The Republican U.S. presidential primary election season is well under way and this week was Super Tuesday, the day in which 10 states held primaries and caucuses. It is the Super Bowl of the political season and there was nearly frenetic chatter about all the resources and energy that converged on this one coast to coast “race” day, March 6.
The pundits and talking heads have discussed the manic pace of the candidates as they charge around early morning to late evening through multiple locations and settings in a single day. They say the candidates are approaching complete exhaustion and look tired and worn out.
In listening to the radio there was something familiar-sounding in the story line that I couldn’t quite put my finger on. Hmm, the politicians are scheduled every minute, regularly eat on the run and need to switch gears constantly as they interact with groups and individuals.
Finally my thoughts became clear 6:00 a.m. Saturday while loading the mini-van with sports equipment, all-weather clothing and a contraption made of cardboard, a dolly and duct tape. As I contemplated the day I knew that from that moment forward every minute would be crammed with activity. I would be driving all over the county from auditoriums to outdoor venues. I would be loading and unloading the vehicle at several stops. I would be setting up, breaking down and gathering equipment for several kids.
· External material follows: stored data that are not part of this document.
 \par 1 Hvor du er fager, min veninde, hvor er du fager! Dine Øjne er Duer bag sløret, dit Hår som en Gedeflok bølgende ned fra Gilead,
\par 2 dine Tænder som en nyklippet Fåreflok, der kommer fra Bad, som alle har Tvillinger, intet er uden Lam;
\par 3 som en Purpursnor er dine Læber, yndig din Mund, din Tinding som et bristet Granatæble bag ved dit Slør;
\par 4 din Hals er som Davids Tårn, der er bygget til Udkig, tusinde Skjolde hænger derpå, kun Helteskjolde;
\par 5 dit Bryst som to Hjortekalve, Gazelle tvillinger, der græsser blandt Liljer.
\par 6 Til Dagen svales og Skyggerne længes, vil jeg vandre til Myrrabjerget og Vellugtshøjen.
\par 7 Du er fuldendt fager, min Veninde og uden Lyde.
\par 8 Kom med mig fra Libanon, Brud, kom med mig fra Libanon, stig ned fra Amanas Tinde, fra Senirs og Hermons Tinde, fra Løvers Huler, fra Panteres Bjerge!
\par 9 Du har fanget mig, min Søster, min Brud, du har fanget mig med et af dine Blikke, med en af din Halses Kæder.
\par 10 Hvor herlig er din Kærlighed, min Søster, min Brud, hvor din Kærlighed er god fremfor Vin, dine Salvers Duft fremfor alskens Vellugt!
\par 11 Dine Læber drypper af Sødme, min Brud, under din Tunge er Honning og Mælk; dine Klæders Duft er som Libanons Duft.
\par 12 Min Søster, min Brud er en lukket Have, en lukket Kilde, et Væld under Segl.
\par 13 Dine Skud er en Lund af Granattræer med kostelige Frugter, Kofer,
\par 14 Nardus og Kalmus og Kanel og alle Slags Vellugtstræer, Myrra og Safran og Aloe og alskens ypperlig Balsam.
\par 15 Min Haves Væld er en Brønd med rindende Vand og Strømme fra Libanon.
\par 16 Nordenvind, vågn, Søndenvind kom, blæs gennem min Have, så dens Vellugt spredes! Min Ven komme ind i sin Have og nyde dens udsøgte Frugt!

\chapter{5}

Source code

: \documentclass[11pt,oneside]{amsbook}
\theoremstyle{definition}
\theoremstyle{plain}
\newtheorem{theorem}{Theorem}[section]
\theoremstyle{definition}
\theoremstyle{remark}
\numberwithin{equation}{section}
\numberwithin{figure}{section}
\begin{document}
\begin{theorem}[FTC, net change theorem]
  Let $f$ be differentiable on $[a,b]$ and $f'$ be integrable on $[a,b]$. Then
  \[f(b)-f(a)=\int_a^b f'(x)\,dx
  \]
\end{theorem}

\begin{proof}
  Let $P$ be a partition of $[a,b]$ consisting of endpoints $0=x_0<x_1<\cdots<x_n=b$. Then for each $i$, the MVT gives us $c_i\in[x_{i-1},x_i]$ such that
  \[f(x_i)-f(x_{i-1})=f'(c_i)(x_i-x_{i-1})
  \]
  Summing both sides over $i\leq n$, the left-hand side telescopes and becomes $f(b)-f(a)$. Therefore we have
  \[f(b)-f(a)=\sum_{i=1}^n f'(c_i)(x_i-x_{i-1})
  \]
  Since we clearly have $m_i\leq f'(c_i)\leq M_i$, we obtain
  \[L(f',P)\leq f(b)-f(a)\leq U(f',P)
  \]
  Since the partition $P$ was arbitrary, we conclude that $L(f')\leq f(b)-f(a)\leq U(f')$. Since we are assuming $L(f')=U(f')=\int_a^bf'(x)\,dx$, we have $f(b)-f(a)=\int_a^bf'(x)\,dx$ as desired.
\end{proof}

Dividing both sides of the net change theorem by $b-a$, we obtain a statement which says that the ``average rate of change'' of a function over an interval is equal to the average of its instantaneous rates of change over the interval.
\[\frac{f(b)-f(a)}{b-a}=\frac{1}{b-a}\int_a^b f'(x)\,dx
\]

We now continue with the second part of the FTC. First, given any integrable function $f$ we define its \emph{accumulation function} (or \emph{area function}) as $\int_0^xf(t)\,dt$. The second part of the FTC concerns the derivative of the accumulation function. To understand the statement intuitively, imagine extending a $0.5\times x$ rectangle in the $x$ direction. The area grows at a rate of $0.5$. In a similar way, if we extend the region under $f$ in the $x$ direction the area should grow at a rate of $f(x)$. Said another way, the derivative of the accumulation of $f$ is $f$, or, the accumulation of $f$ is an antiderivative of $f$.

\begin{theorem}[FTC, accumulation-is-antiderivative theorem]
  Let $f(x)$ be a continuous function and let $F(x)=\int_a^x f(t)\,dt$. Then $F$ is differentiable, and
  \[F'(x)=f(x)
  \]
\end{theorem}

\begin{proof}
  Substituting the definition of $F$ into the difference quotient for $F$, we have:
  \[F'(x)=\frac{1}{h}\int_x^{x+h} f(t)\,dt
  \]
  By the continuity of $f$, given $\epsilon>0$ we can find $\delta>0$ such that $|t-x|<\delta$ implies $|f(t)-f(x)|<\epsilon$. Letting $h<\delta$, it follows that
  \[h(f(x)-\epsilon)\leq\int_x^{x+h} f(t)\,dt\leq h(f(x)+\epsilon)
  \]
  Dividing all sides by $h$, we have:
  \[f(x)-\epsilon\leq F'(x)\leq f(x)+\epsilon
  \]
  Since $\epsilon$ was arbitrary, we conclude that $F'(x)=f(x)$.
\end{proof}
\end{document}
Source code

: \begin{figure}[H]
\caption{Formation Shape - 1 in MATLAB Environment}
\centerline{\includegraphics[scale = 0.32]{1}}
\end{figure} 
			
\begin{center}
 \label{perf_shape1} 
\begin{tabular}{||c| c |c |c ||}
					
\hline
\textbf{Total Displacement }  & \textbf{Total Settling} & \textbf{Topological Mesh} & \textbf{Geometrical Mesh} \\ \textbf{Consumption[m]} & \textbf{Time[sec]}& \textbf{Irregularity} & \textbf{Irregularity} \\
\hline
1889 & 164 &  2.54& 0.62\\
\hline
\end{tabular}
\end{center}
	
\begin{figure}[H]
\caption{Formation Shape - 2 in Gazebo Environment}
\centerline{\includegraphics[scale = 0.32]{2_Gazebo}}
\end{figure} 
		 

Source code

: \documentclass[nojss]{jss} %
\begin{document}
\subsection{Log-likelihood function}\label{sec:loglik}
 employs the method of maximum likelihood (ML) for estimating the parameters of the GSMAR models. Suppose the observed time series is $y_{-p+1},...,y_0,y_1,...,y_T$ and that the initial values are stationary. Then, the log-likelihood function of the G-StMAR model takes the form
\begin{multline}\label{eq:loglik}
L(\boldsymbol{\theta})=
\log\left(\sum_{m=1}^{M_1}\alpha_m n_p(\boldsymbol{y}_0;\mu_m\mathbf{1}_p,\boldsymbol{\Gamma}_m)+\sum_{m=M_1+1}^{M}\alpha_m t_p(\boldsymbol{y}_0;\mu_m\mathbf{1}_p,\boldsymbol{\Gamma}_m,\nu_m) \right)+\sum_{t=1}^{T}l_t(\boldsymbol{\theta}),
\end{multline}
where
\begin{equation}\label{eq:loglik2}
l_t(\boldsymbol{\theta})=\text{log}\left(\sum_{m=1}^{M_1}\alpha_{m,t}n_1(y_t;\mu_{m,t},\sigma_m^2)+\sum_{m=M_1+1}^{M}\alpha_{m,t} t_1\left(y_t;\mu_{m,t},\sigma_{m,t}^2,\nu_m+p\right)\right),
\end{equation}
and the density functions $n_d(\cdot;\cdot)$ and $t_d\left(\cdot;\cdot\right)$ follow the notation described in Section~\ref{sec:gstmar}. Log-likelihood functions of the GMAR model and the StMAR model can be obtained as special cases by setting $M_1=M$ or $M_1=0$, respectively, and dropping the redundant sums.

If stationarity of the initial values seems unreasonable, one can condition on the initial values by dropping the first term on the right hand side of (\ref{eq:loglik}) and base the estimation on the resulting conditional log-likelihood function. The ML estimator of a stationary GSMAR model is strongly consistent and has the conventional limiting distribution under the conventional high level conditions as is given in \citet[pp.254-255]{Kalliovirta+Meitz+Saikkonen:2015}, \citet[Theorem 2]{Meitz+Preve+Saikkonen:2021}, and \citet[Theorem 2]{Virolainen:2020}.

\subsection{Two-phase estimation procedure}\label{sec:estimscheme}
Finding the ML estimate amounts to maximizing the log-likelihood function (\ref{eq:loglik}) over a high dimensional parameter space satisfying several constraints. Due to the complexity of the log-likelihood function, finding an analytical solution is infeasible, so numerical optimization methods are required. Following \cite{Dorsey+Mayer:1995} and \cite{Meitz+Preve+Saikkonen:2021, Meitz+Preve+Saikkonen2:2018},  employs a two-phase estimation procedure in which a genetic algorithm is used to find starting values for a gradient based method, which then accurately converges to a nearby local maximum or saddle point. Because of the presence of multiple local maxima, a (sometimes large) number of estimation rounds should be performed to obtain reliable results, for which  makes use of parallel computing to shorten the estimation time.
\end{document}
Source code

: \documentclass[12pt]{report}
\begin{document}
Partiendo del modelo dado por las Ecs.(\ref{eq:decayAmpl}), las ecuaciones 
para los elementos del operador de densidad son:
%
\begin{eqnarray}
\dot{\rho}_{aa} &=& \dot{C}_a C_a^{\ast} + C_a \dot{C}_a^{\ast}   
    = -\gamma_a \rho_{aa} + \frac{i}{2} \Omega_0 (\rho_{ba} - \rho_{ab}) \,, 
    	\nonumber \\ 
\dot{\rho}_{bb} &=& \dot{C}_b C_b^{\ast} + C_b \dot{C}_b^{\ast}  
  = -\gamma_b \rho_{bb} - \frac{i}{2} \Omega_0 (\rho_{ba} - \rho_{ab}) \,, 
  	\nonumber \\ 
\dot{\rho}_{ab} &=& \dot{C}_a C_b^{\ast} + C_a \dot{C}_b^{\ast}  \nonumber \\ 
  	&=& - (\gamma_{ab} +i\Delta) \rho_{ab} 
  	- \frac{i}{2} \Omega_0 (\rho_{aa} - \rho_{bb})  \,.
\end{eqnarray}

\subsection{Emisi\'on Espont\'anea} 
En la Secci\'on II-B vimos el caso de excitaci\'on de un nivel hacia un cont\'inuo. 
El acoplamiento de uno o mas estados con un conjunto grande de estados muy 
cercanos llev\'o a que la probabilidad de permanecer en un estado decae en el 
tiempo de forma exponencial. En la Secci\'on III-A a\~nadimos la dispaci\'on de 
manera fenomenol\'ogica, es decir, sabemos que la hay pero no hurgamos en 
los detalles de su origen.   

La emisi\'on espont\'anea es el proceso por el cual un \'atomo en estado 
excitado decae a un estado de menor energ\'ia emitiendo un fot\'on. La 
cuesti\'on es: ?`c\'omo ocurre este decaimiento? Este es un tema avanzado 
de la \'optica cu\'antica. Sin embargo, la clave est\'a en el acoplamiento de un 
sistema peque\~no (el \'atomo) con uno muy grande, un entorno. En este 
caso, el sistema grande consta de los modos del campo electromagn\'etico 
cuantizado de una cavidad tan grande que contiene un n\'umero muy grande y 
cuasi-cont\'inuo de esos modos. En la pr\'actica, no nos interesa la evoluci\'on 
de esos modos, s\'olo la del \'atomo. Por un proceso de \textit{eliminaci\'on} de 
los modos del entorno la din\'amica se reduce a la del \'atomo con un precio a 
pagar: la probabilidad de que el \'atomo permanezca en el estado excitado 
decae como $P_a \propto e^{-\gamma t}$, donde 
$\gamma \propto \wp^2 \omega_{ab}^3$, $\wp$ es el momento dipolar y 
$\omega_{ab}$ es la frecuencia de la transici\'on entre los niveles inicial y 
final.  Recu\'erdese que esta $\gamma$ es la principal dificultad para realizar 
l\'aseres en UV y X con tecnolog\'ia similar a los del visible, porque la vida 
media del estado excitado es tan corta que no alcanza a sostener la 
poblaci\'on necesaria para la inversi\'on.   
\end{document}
I would be constantly switching gears and interacting with small and large groups of people and grabbing a meal to-go. Yes, it was “Super Saturday!”
While Super Tuesday only happens every four years, Super Saturday is a weekly occurrence in most families. Although running a household is certainly not the same as running a national political campaign, there are more than a few days each week that feel like a chaotic convergence. Wouldn’t we all love to have a scheduler, handler and “advance people” to help us through the week?
Then it hit me, I had it backwards. The stories about the campaign trail resonated because as a mom I am the support team, not the candidate. We help our kids so they can always be prepared and “fresh on their game.” But, in our enthusiasm to provide opportunities for our kids we have to be careful that the candidate (our child) and the campaign manager do not burn out.
As reminded by the election news and advised in the documentary, Race to Nowhere, I need to find more ways to cut back on “Super Saturdays and Tuesdays” every week. More importantly, I need to always be mindful of maintaining personal balance and not lose sight of the real goal – raising a healthy, happy human being.